Gabbard came of age as her parents led increasingly public campaigns against marriage equality and gay rights

Gabbard, who identifies today as a Hindu, describes criticism of her ties to Science of Identity as bigotry. Alexa Henning, a spokeswoman for Gabbard, described such criticism as “Hinduphobia” and said that Gabbard “is not nor has ever been affiliated” with Science of Identity. Yet there can be little doubt that Butler had an effect on Gabbard’s spiritual outlook and her pathway through politics: a fascination with figures of authority who demanded deference would mark her public career.

Butler was particularly vociferous in his denunciation of homosexuality – a cause also taken up by the Gabbard family. On a weekend afternoon in June 1991, at the second annual Gay and Lesbian Pride Parade along Waikiki beach, Carol Gabbard turned up with a tiny group of counter-protesters. She stood beside two men dressed as grim reapers who carried signs proclaiming: “Homosexuality, Lifestyle of Death”. Carol Gabbard was by then a mother of five. Tulsi, the fourth child, was 11 years old.

Gabbard came of age as her parents led increasingly public campaigns against marriage equality and gay rights. The family paid a price: a local radio station cancelled Mike Gabbard’s talk show because the managers found his views unacceptable. A restaurant he ran closed, Mike said, because of picketing. Yet Mike persisted and went on to become president of the Alliance for Traditional Marriage-Hawaii, a state-wide advocacy network.

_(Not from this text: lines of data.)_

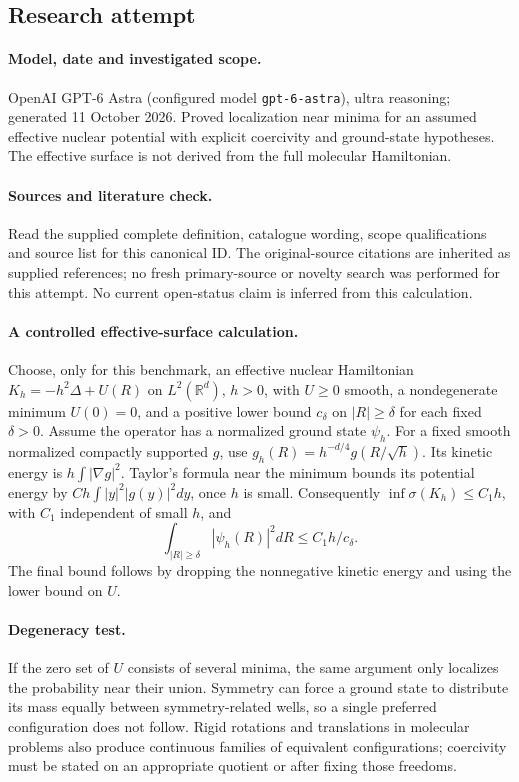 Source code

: \documentclass[11pt]{article}
\begin{document}
\subsection{Research attempt}
\paragraph{Model, date and investigated scope.}
OpenAI GPT-6 Astra (configured model \texttt{gpt-6-astra}), ultra reasoning; generated 11 October 2026. Proved localization near minima for an assumed effective nuclear potential with explicit coercivity and ground-state hypotheses. The effective surface is not derived from the full molecular Hamiltonian.

\paragraph{Sources and literature check.}
Read the supplied complete definition, catalogue wording, scope qualifications and source list for this canonical ID. The original-source citations are inherited as supplied references; no fresh primary-source or novelty search was performed for this attempt. No current open-status claim is inferred from this calculation.

\paragraph{A controlled effective-surface calculation.}Choose, only for this benchmark, an effective nuclear Hamiltonian \(K_h=-h^2\Delta+U(R)\) on \(L^2(\mathbb R^d)\), \(h>0\), with \(U\ge0\) smooth, a nondegenerate minimum \(U(0)=0\), and a positive lower bound \(c_\delta\) on \(|R|\ge\delta\) for each fixed \(\delta>0\). Assume the operator has a normalized ground state \(\psi_h\). For a fixed smooth normalized compactly supported \(g\), use \(g_h(R)=h^{-d/4}g(R/\sqrt h)\). Its kinetic energy is \(h\int|\nabla g|^2\). Taylor's formula near the minimum bounds its potential energy by \(Ch\int |y|^2|g(y)|^2dy\), once \(h\) is small. Consequently \(\inf\sigma(K_h)\le C_1h\), with \(C_1\) independent of small \(h\), and
\[\int_{|R|\ge\delta}|\psi_h(R)|^2dR\le C_1h/c_\delta.
\]
The final bound follows by dropping the nonnegative kinetic energy and using the lower bound on \(U\).
\paragraph{Degeneracy test.}If the zero set of \(U\) consists of several minima, the same argument only localizes the probability near their union. Symmetry can force a ground state to distribute its mass equally between symmetry-related wells, so a single preferred configuration does not follow. Rigid rotations and translations in molecular problems also produce continuous families of equivalent configurations; coercivity must be stated on an appropriate quotient or after fixing those freedoms.
\end{document}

The Gabbard family pose for a family photo in 1984. From left to right: Mike, Tulsi, Jai, Narayan, Bhakti, Vrindavan, Carol

Tulsi, who was mainly home-schooled by her mother and father, adopted her parents’ beliefs as a teenager. In 2000, when she was 19, her mother ran for the school board. Tulsi joined Carol and Mike at a public demonstration against protections for gay students in Honolulu. “I’m here to support my parents and what they are doing 100%,” Tulsi told a reporter from the Honolulu Advertiser. “Everything they are accusing us of – hate and harassment – they seem to be doing the same thing.”

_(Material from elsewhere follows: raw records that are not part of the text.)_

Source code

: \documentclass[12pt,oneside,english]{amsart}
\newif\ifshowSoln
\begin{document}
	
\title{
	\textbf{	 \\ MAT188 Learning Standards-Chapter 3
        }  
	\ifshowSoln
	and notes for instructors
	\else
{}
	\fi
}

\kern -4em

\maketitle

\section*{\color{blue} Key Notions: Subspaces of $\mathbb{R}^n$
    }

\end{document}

In 2002 Tulsi ran as a Democrat for an open seat in the lower chamber of Hawaii’s state legislature. Although Hawaii reliably votes Democratic, her views were not disqualificatory – the state has a streak of social conservatism dating to the influence of Christian missionaries during the 19th century.

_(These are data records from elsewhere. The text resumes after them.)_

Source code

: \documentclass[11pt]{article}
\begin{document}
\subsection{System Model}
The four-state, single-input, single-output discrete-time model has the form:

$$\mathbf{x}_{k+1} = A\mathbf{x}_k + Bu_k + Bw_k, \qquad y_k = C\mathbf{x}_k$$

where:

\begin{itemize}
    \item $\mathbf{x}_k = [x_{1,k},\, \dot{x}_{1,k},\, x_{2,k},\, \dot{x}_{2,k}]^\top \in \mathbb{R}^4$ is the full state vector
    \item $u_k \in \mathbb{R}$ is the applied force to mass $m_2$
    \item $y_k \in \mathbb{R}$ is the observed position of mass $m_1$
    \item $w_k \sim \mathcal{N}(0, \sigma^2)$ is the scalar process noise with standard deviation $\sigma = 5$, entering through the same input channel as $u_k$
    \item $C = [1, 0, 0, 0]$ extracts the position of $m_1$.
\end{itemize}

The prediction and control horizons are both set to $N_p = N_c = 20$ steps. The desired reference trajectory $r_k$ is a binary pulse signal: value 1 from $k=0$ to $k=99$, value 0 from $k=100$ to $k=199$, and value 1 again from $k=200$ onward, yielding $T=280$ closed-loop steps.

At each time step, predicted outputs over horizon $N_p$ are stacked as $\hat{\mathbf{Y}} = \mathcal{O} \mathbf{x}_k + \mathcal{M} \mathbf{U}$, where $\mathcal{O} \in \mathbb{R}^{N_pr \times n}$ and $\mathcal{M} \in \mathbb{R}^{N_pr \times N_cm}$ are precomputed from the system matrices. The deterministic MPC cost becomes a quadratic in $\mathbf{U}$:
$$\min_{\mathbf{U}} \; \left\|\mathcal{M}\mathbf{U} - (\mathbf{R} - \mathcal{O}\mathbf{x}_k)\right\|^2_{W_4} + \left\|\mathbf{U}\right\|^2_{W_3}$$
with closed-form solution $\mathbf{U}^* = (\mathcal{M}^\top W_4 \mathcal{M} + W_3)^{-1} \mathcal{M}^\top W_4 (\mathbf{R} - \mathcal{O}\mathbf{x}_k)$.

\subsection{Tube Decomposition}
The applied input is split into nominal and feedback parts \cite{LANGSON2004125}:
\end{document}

She found campaigning uncongenial. She was “an introvert by nature” who struggled when she was younger with anxiety, she recalled in a lengthy interview given 18 months ago to the Veterans Project, an oral-history group. On many days she had to force herself to get out of her car and knock on doors. If “anyone I grew up with had said, ‘Tulsi, you’re going to be the one who runs for president one day,’ I would have laughed my ass off.”

She showed her capacity to bend her principles when it was expedient by reversing her opposition to gay marriage, saying that military service had broadened her perspective

On a candidate questionnaire she listed her occupation as martial-arts instructor and said she was qualified for elected office because of the work she had done with her father to block gay marriage: “I learned that real leaders are willing to make personal sacrifices for the common good.”

Buoyed up by name recognition, Gabbard won a four-way race with 43% of the vote. As the results came in, photographers captured her smiling and bedecked in flowers, sitting beside her father, who won a Honolulu city council seat the same night. The election affirmed politics as the family business. More than two decades later, Mike Gabbard is still in office, currently as a state senator.

The 9/11 attacks were a formative experience for Gabbard, who was 20 when they happened. She “hadn’t put much thought into foreign policy or the geopolitical threats facing Hawaii and our nation”, she told the Veterans Project, but her instinct after the attacks was to go “after the guys who did this”.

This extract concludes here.